Extending the Life of Small Hot Tubs
No matter what type of small hot tub you choose, there are some things you can do to make sure it lasts as long as possible. Here are some general tips to improve efficiency and extend the life of your small hot tub.
- Use a properly-fitted cover. Not only does this help prevent heat loss, which puts less strain on the internal components, but it also prevents debris from getting in when you’re not using it.
- Test the water after every use. There are simple test strips available that allow you to quickly and easily check the pH, alkalinity, bromine, chlorine, and hardness. Keeping the water balanced prevents red eyes and itchy skin from too much chlorine and prevents anything from growing in the water.
- Turn the jets and lights off overnight and lower the temperature a few degrees when the hot tub is not in use. That way, it isn’t running at full capacity when you’re not using it, but it doesn’t have to work too hard to heat up when you are.
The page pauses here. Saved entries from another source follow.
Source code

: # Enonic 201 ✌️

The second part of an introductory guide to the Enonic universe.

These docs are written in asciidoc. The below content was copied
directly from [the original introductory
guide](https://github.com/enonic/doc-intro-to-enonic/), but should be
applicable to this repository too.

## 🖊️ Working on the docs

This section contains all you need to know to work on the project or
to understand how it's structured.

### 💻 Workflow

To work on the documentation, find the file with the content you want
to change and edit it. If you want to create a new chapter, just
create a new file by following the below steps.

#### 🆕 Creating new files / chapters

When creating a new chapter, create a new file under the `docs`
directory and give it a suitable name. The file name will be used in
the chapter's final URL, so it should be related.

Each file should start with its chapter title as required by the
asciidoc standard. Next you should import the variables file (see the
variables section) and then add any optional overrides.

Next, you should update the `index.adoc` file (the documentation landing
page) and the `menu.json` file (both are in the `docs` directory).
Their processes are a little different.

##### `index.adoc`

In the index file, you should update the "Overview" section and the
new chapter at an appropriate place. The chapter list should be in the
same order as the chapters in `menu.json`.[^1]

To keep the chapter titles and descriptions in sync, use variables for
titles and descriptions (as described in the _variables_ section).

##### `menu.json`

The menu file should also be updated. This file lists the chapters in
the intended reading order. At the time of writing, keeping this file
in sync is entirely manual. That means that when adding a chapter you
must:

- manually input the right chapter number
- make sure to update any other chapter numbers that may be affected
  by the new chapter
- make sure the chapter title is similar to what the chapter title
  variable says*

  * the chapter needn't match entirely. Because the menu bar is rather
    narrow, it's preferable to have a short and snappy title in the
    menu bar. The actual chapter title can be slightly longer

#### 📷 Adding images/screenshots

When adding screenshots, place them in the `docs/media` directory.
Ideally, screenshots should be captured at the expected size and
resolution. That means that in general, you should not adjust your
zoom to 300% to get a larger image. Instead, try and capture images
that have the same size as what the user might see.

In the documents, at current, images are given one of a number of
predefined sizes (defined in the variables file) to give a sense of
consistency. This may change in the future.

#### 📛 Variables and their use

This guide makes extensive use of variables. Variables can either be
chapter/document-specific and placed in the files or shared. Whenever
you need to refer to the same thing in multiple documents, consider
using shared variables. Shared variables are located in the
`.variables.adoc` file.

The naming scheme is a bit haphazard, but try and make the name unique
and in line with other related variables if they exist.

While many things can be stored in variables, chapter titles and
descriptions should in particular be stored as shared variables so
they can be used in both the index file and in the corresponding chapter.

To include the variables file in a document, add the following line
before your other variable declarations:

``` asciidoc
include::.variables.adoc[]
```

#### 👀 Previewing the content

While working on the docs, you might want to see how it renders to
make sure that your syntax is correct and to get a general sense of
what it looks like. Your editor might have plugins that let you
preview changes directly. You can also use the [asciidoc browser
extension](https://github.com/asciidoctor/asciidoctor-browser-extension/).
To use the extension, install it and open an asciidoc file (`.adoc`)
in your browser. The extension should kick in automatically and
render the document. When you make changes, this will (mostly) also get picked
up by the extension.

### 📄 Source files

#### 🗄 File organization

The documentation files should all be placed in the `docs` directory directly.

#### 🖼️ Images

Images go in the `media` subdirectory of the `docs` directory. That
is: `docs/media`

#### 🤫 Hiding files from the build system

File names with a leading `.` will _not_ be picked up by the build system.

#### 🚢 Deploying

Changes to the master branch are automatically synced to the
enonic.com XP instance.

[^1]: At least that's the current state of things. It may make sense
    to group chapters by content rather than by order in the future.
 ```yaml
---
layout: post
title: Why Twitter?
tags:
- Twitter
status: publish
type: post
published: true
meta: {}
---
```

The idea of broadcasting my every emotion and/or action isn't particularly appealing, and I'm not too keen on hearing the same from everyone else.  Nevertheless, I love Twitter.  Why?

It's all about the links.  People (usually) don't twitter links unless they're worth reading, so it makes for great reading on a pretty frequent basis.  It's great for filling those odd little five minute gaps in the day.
- Maintain any filters by using a cleaning wand or garden hose to remove any debris. Every few months, rinse and soak the filters thoroughly and replace them every year.
- You should drain the water every three months or so to thoroughly clean the hot tub. Hot, moist areas are an ideal environment for bacteria growth. Regular cleanings also prevent calcium buildup and algae growth.
Now that you know a little more about small hot tubs, you might have some questions. Here are some of the most commonly asked questions.
1. How long do small hot tubs last?
It depends on the material. Inflatable hot tubs usually last between five and 10 years, while plug n play and rotomolded can last for as long as 20 years. Traditional hot tubs have a comparable lifespan, usually lasting a little longer than 20 years. Keep in mind that to get the most life out of any hot tub, you have to perform regular care and maintenance.
2. How much do small hot tubs cost?
Again, this depends on the type of hot tub you choose. Inflatable hot tubs can cost as little as a few hundred dollars, while traditional hot tubs may be $10,000 or more. On average, small hot tubs cost between $2,000 and $5,000.
3. Can I use an inflatable hot tub in the winter?
Most manufacturers do not recommend using an inflatable hot tub in the winter, especially outside. Most include warnings that the hot tub should not be used in temperatures lower than 40 degrees.
4. Are small hot tubs loud?
Generally, small hot tubs are no louder than any other type of hot tub. Inflatable hot tubs are generally the loudest, but all hot tubs get a little louder over the years.